Work request: Copying rule for the data below: pictures stay out, and only the lines from the one with "SELECT date, amount" down to the one with "## Лабораторная работа 4. html + css", inclusive, are repeated exactly.
▬▬▬▬▬▬
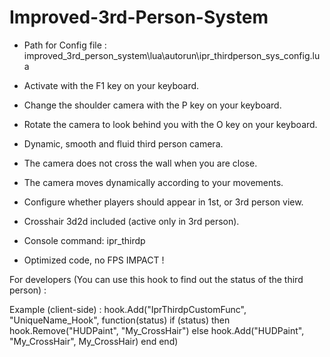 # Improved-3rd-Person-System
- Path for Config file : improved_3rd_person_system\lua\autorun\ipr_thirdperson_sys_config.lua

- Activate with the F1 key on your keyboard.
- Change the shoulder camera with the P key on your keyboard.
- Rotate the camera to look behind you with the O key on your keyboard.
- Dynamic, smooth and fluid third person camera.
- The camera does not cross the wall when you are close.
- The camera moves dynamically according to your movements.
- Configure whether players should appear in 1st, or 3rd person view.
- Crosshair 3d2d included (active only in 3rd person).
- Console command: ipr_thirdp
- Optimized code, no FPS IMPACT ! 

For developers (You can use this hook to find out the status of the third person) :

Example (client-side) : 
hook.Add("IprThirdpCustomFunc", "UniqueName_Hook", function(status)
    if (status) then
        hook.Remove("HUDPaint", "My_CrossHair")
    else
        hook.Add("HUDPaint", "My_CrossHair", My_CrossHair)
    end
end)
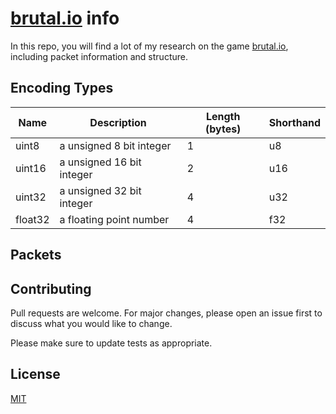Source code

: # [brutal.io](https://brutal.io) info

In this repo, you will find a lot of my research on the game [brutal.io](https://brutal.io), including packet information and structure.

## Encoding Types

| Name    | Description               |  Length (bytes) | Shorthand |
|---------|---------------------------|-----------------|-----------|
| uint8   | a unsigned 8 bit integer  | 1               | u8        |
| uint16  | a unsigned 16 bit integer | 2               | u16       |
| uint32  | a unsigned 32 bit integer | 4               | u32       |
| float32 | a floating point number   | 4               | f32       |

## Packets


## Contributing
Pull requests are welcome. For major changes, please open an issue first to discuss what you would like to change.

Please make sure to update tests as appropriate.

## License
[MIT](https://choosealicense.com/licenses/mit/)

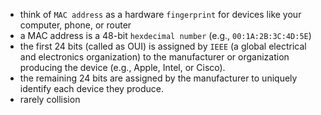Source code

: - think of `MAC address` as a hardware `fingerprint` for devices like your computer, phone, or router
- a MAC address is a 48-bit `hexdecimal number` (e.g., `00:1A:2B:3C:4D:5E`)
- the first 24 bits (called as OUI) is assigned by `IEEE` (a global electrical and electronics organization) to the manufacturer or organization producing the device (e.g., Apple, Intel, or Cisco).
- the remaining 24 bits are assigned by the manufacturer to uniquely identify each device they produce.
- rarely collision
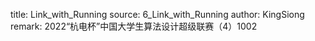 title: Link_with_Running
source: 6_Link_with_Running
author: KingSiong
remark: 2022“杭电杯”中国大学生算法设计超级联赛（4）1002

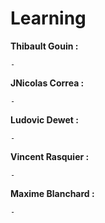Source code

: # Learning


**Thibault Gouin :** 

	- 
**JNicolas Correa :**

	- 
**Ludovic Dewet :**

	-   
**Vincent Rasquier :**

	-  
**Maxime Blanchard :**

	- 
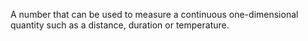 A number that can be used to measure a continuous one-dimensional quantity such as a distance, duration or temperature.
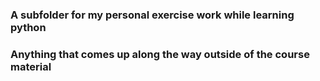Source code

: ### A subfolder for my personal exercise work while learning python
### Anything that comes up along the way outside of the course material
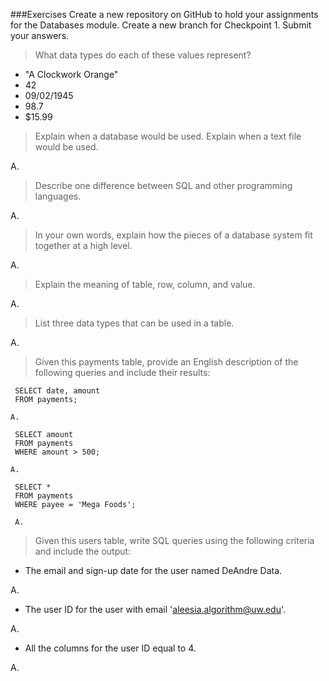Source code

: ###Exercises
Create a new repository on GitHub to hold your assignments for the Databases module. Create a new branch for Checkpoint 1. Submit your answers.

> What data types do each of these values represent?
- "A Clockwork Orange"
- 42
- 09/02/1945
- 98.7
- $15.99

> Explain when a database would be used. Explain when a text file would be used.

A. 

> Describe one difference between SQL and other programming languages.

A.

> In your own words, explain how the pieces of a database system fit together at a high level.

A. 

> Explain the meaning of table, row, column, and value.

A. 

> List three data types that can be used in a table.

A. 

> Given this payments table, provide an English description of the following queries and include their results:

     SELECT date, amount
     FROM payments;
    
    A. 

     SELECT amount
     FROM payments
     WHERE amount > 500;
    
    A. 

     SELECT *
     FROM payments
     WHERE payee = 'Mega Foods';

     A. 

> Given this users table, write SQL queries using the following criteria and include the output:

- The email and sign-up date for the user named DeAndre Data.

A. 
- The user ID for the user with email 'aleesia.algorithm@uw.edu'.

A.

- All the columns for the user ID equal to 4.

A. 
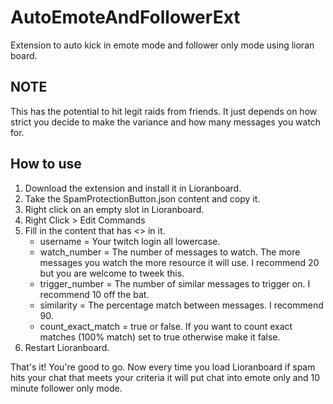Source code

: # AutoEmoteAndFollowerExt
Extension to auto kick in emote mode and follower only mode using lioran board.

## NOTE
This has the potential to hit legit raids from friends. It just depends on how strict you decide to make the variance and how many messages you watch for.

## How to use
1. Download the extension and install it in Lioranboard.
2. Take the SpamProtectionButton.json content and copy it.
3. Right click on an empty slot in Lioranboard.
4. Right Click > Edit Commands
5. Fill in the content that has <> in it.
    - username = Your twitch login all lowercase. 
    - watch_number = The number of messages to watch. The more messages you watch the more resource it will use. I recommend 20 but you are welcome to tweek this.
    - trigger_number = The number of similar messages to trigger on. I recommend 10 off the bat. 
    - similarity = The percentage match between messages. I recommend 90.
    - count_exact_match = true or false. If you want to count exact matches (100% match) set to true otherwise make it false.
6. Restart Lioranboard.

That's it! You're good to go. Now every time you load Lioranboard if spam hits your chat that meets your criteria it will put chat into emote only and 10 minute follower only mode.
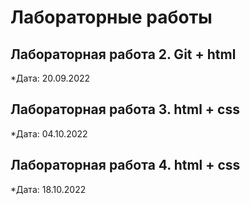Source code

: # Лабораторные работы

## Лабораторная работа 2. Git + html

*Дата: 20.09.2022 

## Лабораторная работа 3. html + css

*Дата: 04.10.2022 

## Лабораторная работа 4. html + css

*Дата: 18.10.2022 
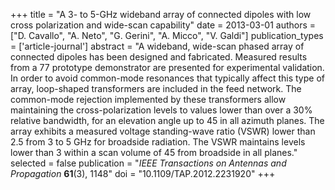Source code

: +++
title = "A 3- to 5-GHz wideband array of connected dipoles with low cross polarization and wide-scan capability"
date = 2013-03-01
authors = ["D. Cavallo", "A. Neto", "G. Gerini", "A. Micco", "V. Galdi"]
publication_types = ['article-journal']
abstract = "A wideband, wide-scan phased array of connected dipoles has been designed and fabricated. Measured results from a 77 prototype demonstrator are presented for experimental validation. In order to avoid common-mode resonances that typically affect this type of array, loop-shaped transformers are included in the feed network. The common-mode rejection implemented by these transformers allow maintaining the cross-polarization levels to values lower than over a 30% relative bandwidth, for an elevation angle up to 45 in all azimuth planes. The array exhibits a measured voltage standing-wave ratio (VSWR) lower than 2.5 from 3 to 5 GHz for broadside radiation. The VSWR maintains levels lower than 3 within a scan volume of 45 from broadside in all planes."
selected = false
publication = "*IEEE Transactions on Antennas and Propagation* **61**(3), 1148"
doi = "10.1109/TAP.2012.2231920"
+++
▬▬▬▬▬▬
Task solution:
     SELECT date, amount
     FROM payments;
    
    A. 

     SELECT amount
     FROM payments
     WHERE amount > 500;
    
    A. 

     SELECT *
     FROM payments
     WHERE payee = 'Mega Foods';

     A. 

> Given this users table, write SQL queries using the following criteria and include the output:

- The email and sign-up date for the user named DeAndre Data.

A. 
- The user ID for the user with email 'aleesia.algorithm@uw.edu'.

A.

- All the columns for the user ID equal to 4.

A. 
Source code

: # AutoEmoteAndFollowerExt
Extension to auto kick in emote mode and follower only mode using lioran board.

## NOTE
This has the potential to hit legit raids from friends. It just depends on how strict you decide to make the variance and how many messages you watch for.

## How to use
1. Download the extension and install it in Lioranboard.
2. Take the SpamProtectionButton.json content and copy it.
3. Right click on an empty slot in Lioranboard.
4. Right Click > Edit Commands
5. Fill in the content that has <> in it.
    - username = Your twitch login all lowercase. 
    - watch_number = The number of messages to watch. The more messages you watch the more resource it will use. I recommend 20 but you are welcome to tweek this.
    - trigger_number = The number of similar messages to trigger on. I recommend 10 off the bat. 
    - similarity = The percentage match between messages. I recommend 90.
    - count_exact_match = true or false. If you want to count exact matches (100% match) set to true otherwise make it false.
6. Restart Lioranboard.

That's it! You're good to go. Now every time you load Lioranboard if spam hits your chat that meets your criteria it will put chat into emote only and 10 minute follower only mode.
Source code

: # Лабораторные работы

## Лабораторная работа 2. Git + html

*Дата: 20.09.2022 

## Лабораторная работа 3. html + css

*Дата: 04.10.2022 

## Лабораторная работа 4. html + css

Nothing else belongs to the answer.